(Beginning of Exercise data)

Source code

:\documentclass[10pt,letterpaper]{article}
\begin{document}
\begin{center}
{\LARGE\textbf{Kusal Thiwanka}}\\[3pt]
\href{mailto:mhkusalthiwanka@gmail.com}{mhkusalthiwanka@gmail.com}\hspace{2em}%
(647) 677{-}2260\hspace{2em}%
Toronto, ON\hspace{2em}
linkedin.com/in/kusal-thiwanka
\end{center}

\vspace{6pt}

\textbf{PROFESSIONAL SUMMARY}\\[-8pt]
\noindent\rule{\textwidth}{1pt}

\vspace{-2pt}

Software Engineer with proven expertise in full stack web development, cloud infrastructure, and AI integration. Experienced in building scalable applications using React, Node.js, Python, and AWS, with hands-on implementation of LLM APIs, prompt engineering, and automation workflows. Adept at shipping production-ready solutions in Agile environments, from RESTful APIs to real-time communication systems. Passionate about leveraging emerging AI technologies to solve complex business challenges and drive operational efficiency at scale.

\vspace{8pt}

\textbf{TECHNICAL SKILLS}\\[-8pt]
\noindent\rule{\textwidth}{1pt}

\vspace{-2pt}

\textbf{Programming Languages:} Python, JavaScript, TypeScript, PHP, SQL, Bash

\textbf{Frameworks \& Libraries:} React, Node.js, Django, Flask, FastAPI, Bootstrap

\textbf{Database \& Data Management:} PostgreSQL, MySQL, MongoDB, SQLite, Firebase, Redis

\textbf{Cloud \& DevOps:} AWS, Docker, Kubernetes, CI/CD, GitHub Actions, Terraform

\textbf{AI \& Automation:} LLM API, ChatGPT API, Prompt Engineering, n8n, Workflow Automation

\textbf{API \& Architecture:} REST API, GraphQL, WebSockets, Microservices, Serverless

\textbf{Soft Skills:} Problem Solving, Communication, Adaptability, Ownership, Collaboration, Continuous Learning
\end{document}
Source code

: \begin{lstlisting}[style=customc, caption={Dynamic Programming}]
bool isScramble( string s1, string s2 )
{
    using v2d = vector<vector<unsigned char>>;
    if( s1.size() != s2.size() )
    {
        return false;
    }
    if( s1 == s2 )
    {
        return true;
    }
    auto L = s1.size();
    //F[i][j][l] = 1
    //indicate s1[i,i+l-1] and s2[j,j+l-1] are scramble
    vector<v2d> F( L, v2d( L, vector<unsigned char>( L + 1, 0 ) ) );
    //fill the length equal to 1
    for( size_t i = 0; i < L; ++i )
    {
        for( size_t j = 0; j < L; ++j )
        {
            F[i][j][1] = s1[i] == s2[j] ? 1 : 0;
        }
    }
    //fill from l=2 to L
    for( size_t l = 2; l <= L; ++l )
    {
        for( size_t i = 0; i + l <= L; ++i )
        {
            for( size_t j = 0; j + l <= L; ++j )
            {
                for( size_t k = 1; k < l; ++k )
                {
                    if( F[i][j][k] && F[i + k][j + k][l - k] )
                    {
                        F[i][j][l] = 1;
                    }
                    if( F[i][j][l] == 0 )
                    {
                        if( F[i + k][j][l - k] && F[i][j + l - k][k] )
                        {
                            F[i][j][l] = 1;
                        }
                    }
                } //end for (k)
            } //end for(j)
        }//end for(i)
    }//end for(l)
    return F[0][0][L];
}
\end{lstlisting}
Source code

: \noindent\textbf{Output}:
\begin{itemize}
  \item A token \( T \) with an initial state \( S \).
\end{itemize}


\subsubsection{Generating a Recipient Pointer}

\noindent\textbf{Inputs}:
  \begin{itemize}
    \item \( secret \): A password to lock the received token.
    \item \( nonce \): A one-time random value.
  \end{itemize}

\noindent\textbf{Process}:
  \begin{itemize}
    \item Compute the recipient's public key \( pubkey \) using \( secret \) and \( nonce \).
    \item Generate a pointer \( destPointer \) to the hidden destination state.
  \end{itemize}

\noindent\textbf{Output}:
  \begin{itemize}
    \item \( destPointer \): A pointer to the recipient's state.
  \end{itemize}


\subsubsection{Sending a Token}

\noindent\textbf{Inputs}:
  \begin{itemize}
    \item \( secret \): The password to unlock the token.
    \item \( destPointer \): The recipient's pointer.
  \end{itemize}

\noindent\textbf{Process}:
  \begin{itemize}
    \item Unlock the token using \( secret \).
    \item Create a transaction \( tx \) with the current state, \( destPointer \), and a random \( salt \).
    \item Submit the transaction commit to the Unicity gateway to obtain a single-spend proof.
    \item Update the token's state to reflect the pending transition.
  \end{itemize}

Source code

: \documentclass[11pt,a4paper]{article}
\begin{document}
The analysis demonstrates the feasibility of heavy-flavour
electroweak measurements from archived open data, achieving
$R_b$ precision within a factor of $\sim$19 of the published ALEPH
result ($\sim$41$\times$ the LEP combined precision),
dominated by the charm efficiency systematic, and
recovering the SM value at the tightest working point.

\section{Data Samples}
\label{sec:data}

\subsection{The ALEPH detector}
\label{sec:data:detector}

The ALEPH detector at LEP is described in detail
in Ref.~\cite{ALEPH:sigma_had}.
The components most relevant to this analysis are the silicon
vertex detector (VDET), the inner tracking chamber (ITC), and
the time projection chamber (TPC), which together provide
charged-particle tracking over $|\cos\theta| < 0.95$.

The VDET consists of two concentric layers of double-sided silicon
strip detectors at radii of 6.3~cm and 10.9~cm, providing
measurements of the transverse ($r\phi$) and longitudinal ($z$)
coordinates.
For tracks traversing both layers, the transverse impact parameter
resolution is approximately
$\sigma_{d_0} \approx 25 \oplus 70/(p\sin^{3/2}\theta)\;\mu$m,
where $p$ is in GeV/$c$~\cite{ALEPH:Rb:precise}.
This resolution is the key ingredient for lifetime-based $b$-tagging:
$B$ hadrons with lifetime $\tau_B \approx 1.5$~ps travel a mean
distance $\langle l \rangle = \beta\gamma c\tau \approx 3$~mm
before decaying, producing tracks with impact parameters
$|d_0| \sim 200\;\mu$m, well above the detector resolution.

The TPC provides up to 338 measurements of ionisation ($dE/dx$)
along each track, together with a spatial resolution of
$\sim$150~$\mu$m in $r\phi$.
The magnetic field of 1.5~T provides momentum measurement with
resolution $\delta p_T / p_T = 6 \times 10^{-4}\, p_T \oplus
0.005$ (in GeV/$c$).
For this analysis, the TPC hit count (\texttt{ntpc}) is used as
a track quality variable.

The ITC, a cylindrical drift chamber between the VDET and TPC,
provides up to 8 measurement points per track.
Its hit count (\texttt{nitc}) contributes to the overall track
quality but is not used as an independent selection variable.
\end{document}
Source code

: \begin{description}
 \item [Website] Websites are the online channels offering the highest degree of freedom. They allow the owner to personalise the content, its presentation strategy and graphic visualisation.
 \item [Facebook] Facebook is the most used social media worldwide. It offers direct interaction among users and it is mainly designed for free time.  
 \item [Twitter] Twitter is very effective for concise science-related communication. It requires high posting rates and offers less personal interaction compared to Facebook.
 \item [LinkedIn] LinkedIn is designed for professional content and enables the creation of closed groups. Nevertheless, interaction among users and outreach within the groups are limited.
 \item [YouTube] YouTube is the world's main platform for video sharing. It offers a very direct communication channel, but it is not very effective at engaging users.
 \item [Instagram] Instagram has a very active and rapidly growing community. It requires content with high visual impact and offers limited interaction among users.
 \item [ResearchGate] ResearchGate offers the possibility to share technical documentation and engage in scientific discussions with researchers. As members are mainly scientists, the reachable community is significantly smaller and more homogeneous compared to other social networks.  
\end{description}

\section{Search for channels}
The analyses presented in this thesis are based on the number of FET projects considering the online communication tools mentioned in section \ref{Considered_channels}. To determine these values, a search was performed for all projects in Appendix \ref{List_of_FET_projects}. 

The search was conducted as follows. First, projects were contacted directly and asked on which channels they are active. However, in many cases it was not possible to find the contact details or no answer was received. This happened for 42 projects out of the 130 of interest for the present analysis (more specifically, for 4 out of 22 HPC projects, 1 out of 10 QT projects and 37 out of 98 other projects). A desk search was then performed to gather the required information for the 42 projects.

(End of Exercise data)

Work to complete:
Give only a number, the count of lines above that include the string "password".

Solution to the problem:
2